[Help-gnutls] Re: Authentication during Handshake

Rainer Gerhards rgerhards at gmail.com
Tue May 20 12:09:02 CEST 2008


On Tue, May 20, 2008 at 11:28 AM, Simon Josefsson <simon at josefsson.org> wrote:
> "Rainer Gerhards" <rgerhards at gmail.com> writes:
>
>> On Tue, May 20, 2008 at 10:31 AM, Simon Josefsson <simon at josefsson.org> wrote:
>>
>> [snip]
>>
>>>> I am (obviously;)) not a TLS expert. I thought that when I receive a
>>>> certificate during the handshake, I can validly assume that it
>>>> reflects the remote peer's identity. Could you enlighten me why there
>>>> is a man-in-the-middle attack possible? I would like to get this right
>>>> because I may need to bring it up inside the IETF discussion (and
>>>> obviously I want to be correct then ;)).
>>>
>>> Until the TLS handshake has finished, the TLS protocol doesn't protect
>>> against people in the middle.  It is not until the TLS Finished message
>>> (which marks the end of the TLS handshake) that you can tell whether the
>>> other end holds the private key corresponding to the certificate.
>>
>> Please bear with me, I am trying to fully understand it ;) Doesn't
>> that mean that authentication can never happen as part of the TLS
>> handshake? As you said, as long as I do not know thzat the remote peer
>> holds the correct private key, I can not trust anything. If that is
>> known only after the handshake, how can I authenticate the remote end
>> during the handshake? I have to admit that I was under the impression
>> that TLS handshake included the authentication. For example, GnuTLS
>> doc states in section 3.5 (first sentence):
>>
>> The Handshake protocol is responsible for the ciphersuite negotiation,
>> the initial key exchange, and the ****authentication of the two
>> peers****.
>
> Heh.  The key to understanding this is that the TLS finish message acts
> as the final check to make sure everything agreed on earlier in the
> handshake is correct.  So if the finish message arrives and is decrypted
> correctly, the authentication has worked fine.  Before that has happened
> you only know that it may work out fine, but don't know for sure.  The
> TLS handshake includes the TLS finished message, so if that worked fine,
> you indeed have authenticated successfully.

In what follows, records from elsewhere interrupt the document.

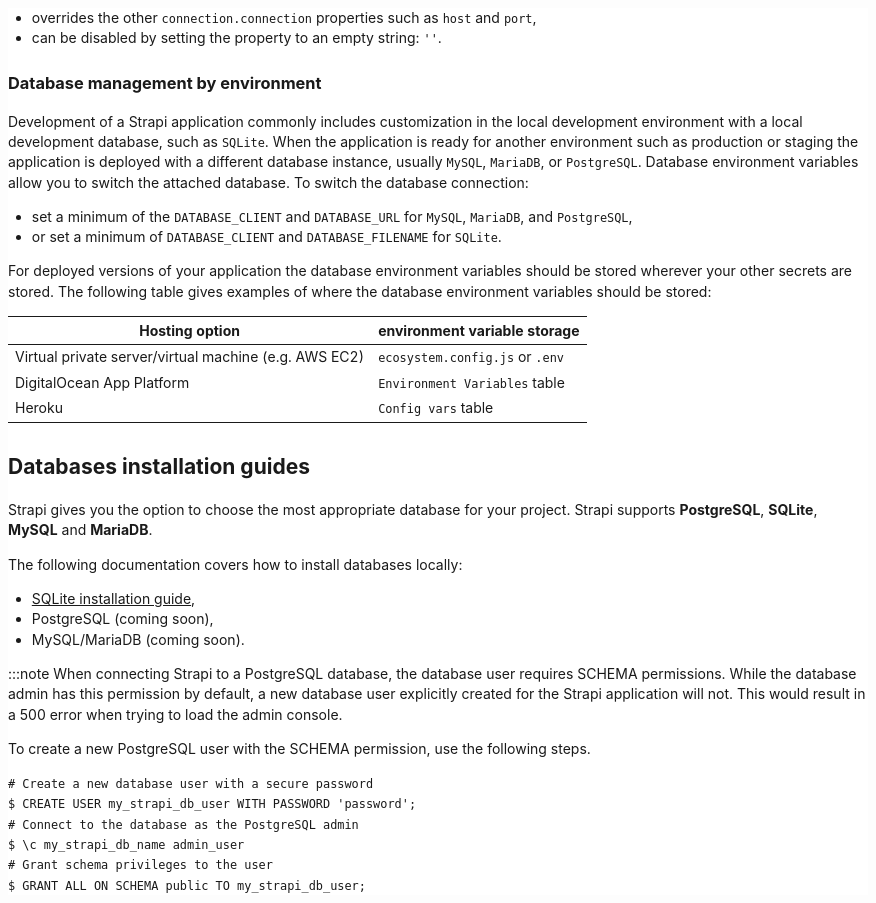 - overrides the other `connection.connection` properties such as `host` and `port`,
- can be disabled by setting the property to an empty string: `''`.

### Database management by environment

Development of a Strapi application commonly includes customization in the local development environment with a local development database, such as `SQLite`. When the application is ready for another environment such as production or staging the application is deployed with a different database instance, usually `MySQL`, `MariaDB`, or `PostgreSQL`. Database environment variables allow you to switch the attached database. To switch the database connection:

* set a minimum of the `DATABASE_CLIENT` and `DATABASE_URL` for `MySQL`, `MariaDB`, and `PostgreSQL`,
* or set a minimum of `DATABASE_CLIENT` and `DATABASE_FILENAME` for `SQLite`.

For deployed versions of your application the database environment variables should be stored wherever your other secrets are stored. The following table gives examples of where the database environment variables should be stored:

| Hosting option                                        | environment variable storage    |
|-------------------------------------------------------|---------------------------------|
| Virtual private server/virtual machine (e.g. AWS EC2) | `ecosystem.config.js` or `.env` |
| DigitalOcean App Platform                             | `Environment Variables` table   |
| Heroku                                                | `Config vars` table                   |

## Databases installation guides

Strapi gives you the option to choose the most appropriate database for your project. Strapi supports **PostgreSQL**, **SQLite**, **MySQL** and **MariaDB**.

The following documentation covers how to install databases locally:

- [SQLite installation guide](/dev-docs/configurations/sqlite),
- PostgreSQL (coming soon),
- MySQL/MariaDB (coming soon).

:::note
When connecting Strapi to a PostgreSQL database, the database user requires SCHEMA permissions. While the database admin has this permission by default, a new database user explicitly created for the Strapi application will not. This would result in a 500 error when trying to load the admin console.

To create a new PostgreSQL user with the SCHEMA permission, use the following steps.

```shell
# Create a new database user with a secure password
$ CREATE USER my_strapi_db_user WITH PASSWORD 'password';
# Connect to the database as the PostgreSQL admin
$ \c my_strapi_db_name admin_user
# Grant schema privileges to the user
$ GRANT ALL ON SCHEMA public TO my_strapi_db_user;
```
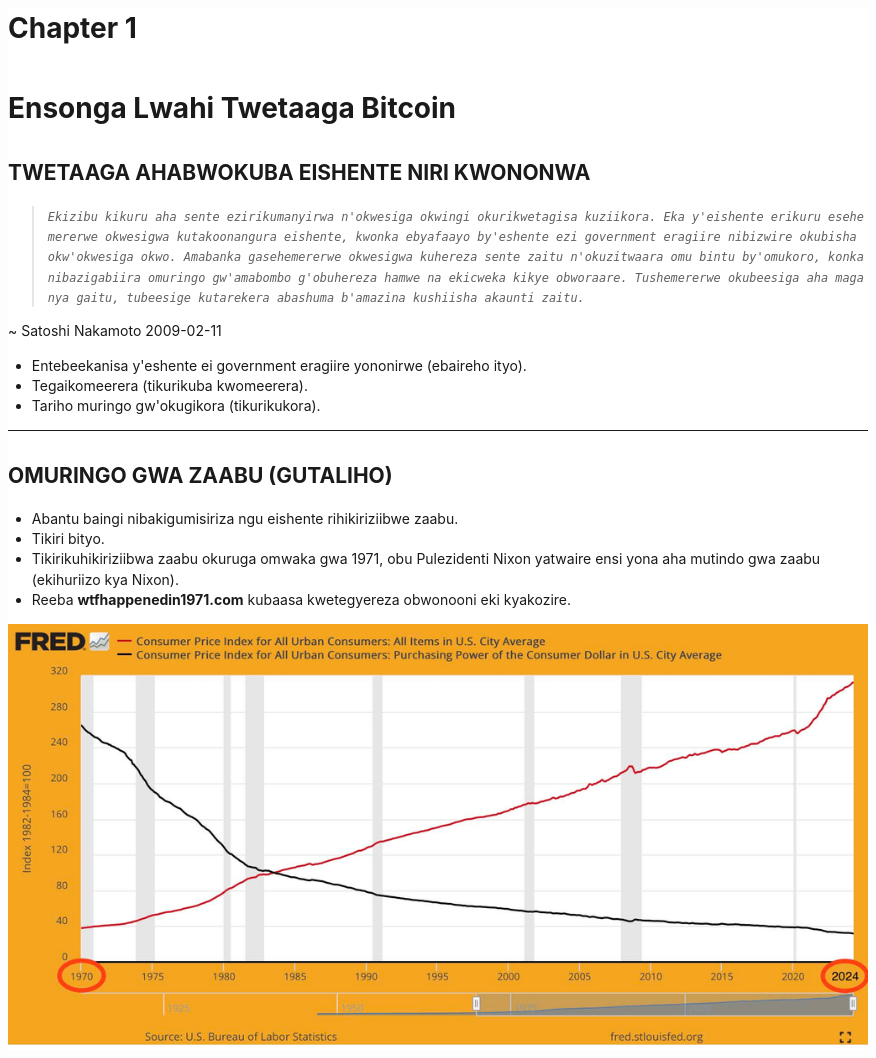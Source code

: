 # Chapter 1

# Ensonga Lwahi Twetaaga Bitcoin

## TWETAAGA AHABWOKUBA EISHENTE NIRI KWONONWA

> *`Ekizibu kikuru aha sente ezirikumanyirwa n'okwesiga
okwingi okurikwetagisa kuziikora. Eka y'eishente erikuru
esehemererwe okwesigwa kutakoonangura eishente,
kwonka ebyafaayo by'eshente ezi government eragiire nibizwire
okubisha okw'okwesiga okwo. Amabanka gasehemererwe
okwesigwa kuhereza sente zaitu n'okuzitwaara
omu bintu by'omukoro, konka nibazigabiira
omuringo gw'amabombo g'obuhereza hamwe na
ekicweka kikye obworaare. Tushemererwe okubeesiga
aha maganya gaitu, tubeesige kutarekera
abashuma b'amazina kushiisha akaunti zaitu.`*

~ Satoshi Nakamoto 2009-02-11

* Entebeekanisa y'eshente ei government eragiire yononirwe (ebaireho ityo).
* Tegaikomeerera (tikurikuba kwomeerera).
* Tariho muringo gw'okugikora (tikurikukora).

---
## OMURINGO GWA ZAABU (GUTALIHO)
* Abantu baingi nibakigumisiriza ngu eishente rihikiriziibwe
zaabu.
* Tikiri bityo.
* Tikirikuhikiriziibwa zaabu okuruga omwaka gwa 1971, obu
Pulezidenti Nixon yatwaire ensi yona aha
mutindo gwa zaabu (ekihuriizo kya Nixon).
* Reeba **wtfhappenedin1971.com** kubaasa kwetegyereza
obwonooni eki kyakozire.

![Eky'okureeberaho ekirikwoleka okweyongera kw'ebiciigo by'omuguzi](figure-00-consumer%20price.png)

Thanks for your persistence. I think I at least begin to understand (I
am also reading RFC 4346 in parallel, but that's a lot to grasp at
once ;)). Let me sum up to see if I got it right:

I may check the remote peer's identity during the handshake, but it is
not guaranteed that the identity presented is the real identity. The
threat is that a man-in-the-middle may pretend to be someone else and
I may base a decision on this wrong identity. If I permit access, that
is not a problem, because the MITM would not be able to decrypt
(provided cert's pub key is used by me and the original entities
private key is not breached). However, the MITM may try to force me to
use lower security by providing a wrong identity. However, that would
result in no message flow at all in the syslog scenario. So the worst
case would be a denial of service, which could be created even without
authentication if the MITM simply steals the port and does not accept
connections.

I still would see a lot of benefit in being able to check the remote
peers identity BEFORE the Finished message is sent. That way, I could
block access to not permitted peers at the risk of the DoS outlined
above. Am I still overlooking something?

>> Digging further down in the doc, however, the samples seem to do the
>> actual authentication only after the handshake. What, of course, makes
>> sense if you can't trust the cert during the handshake. ... but I have
>> to admit I am puzzled now ;)
>
> Hm, that sounds strange.  Which example?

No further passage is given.